[Opening INPUT RECORDS section]

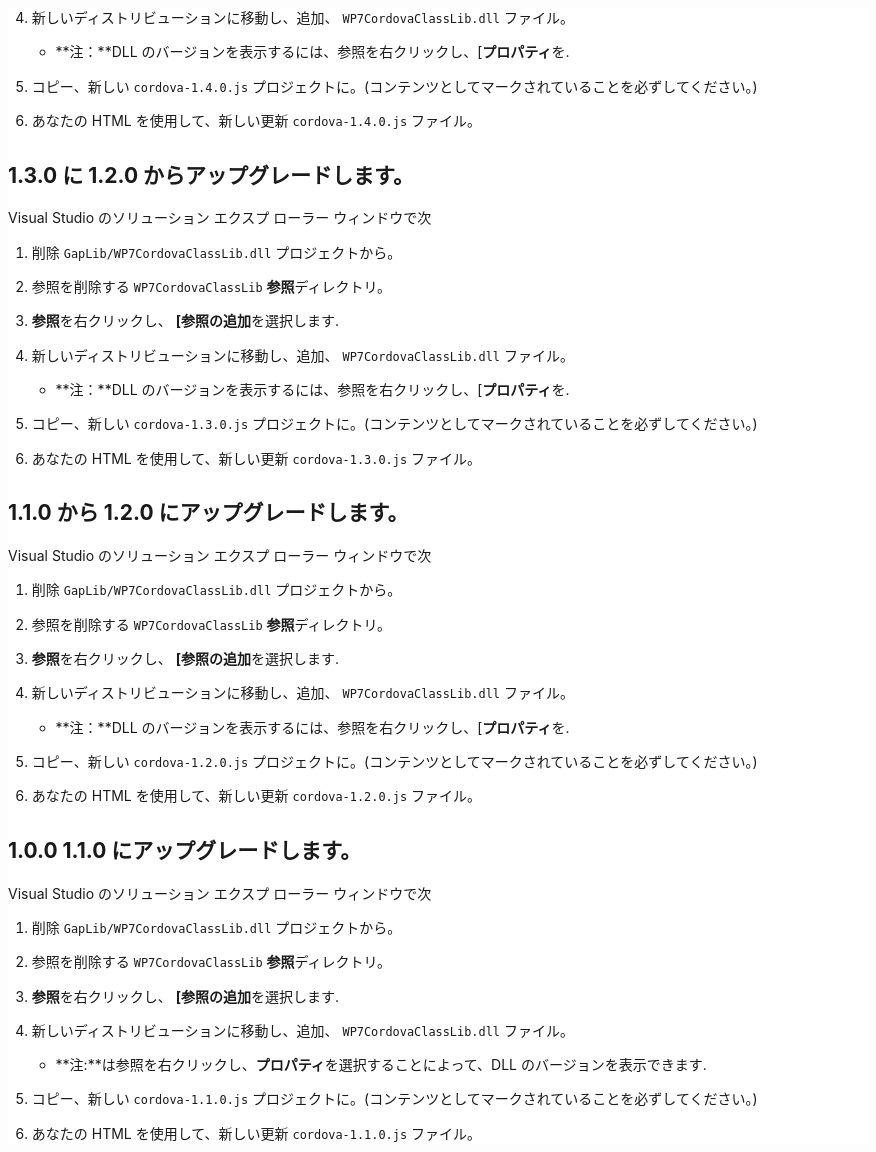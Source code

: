 4.  新しいディストリビューションに移動し、追加、 `WP7CordovaClassLib.dll` ファイル。
    
    *   **注：**DLL のバージョンを表示するには、参照を右クリックし、[**プロパティ**を.

5.  コピー、新しい `cordova-1.4.0.js` プロジェクトに。(コンテンツとしてマークされていることを必ずしてください。)

6.  あなたの HTML を使用して、新しい更新 `cordova-1.4.0.js` ファイル。

## 1.3.0 に 1.2.0 からアップグレードします。

Visual Studio のソリューション エクスプ ローラー ウィンドウで次

1.  削除 `GapLib/WP7CordovaClassLib.dll` プロジェクトから。

2.  参照を削除する `WP7CordovaClassLib` **参照**ディレクトリ。

3.  **参照**を右クリックし、 **[参照の追加**を選択します.

4.  新しいディストリビューションに移動し、追加、 `WP7CordovaClassLib.dll` ファイル。
    
    *   **注：**DLL のバージョンを表示するには、参照を右クリックし、[**プロパティ**を.

5.  コピー、新しい `cordova-1.3.0.js` プロジェクトに。(コンテンツとしてマークされていることを必ずしてください。)

6.  あなたの HTML を使用して、新しい更新 `cordova-1.3.0.js` ファイル。

## 1.1.0 から 1.2.0 にアップグレードします。

Visual Studio のソリューション エクスプ ローラー ウィンドウで次

1.  削除 `GapLib/WP7CordovaClassLib.dll` プロジェクトから。

2.  参照を削除する `WP7CordovaClassLib` **参照**ディレクトリ。

3.  **参照**を右クリックし、 **[参照の追加**を選択します.

4.  新しいディストリビューションに移動し、追加、 `WP7CordovaClassLib.dll` ファイル。
    
    *   **注：**DLL のバージョンを表示するには、参照を右クリックし、[**プロパティ**を.

5.  コピー、新しい `cordova-1.2.0.js` プロジェクトに。(コンテンツとしてマークされていることを必ずしてください。)

6.  あなたの HTML を使用して、新しい更新 `cordova-1.2.0.js` ファイル。

## 1.0.0 1.1.0 にアップグレードします。

Visual Studio のソリューション エクスプ ローラー ウィンドウで次

1.  削除 `GapLib/WP7CordovaClassLib.dll` プロジェクトから。

2.  参照を削除する `WP7CordovaClassLib` **参照**ディレクトリ。

3.  **参照**を右クリックし、 **[参照の追加**を選択します.

4.  新しいディストリビューションに移動し、追加、 `WP7CordovaClassLib.dll` ファイル。
    
    *   **注:**は参照を右クリックし、**プロパティ**を選択することによって、DLL のバージョンを表示できます.

5.  コピー、新しい `cordova-1.1.0.js` プロジェクトに。(コンテンツとしてマークされていることを必ずしてください。)

6.  あなたの HTML を使用して、新しい更新 `cordova-1.1.0.js` ファイル。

[Closing INPUT RECORDS section]

Keep only the lines from the line with "## 1.3.0 に 1.2.0 からアップグレードします。" to the end of the records above, and repeat them exactly.

## 1.3.0 に 1.2.0 からアップグレードします。

Visual Studio のソリューション エクスプ ローラー ウィンドウで次

1.  削除 `GapLib/WP7CordovaClassLib.dll` プロジェクトから。

2.  参照を削除する `WP7CordovaClassLib` **参照**ディレクトリ。

3.  **参照**を右クリックし、 **[参照の追加**を選択します.

4.  新しいディストリビューションに移動し、追加、 `WP7CordovaClassLib.dll` ファイル。
    
    *   **注：**DLL のバージョンを表示するには、参照を右クリックし、[**プロパティ**を.

5.  コピー、新しい `cordova-1.3.0.js` プロジェクトに。(コンテンツとしてマークされていることを必ずしてください。)

6.  あなたの HTML を使用して、新しい更新 `cordova-1.3.0.js` ファイル。

## 1.1.0 から 1.2.0 にアップグレードします。

Visual Studio のソリューション エクスプ ローラー ウィンドウで次

1.  削除 `GapLib/WP7CordovaClassLib.dll` プロジェクトから。

2.  参照を削除する `WP7CordovaClassLib` **参照**ディレクトリ。

3.  **参照**を右クリックし、 **[参照の追加**を選択します.

4.  新しいディストリビューションに移動し、追加、 `WP7CordovaClassLib.dll` ファイル。
    
    *   **注：**DLL のバージョンを表示するには、参照を右クリックし、[**プロパティ**を.

5.  コピー、新しい `cordova-1.2.0.js` プロジェクトに。(コンテンツとしてマークされていることを必ずしてください。)

6.  あなたの HTML を使用して、新しい更新 `cordova-1.2.0.js` ファイル。

## 1.0.0 1.1.0 にアップグレードします。

Visual Studio のソリューション エクスプ ローラー ウィンドウで次

1.  削除 `GapLib/WP7CordovaClassLib.dll` プロジェクトから。

2.  参照を削除する `WP7CordovaClassLib` **参照**ディレクトリ。

3.  **参照**を右クリックし、 **[参照の追加**を選択します.

4.  新しいディストリビューションに移動し、追加、 `WP7CordovaClassLib.dll` ファイル。
    
    *   **注:**は参照を右クリックし、**プロパティ**を選択することによって、DLL のバージョンを表示できます.

5.  コピー、新しい `cordova-1.1.0.js` プロジェクトに。(コンテンツとしてマークされていることを必ずしてください。)

6.  あなたの HTML を使用して、新しい更新 `cordova-1.1.0.js` ファイル。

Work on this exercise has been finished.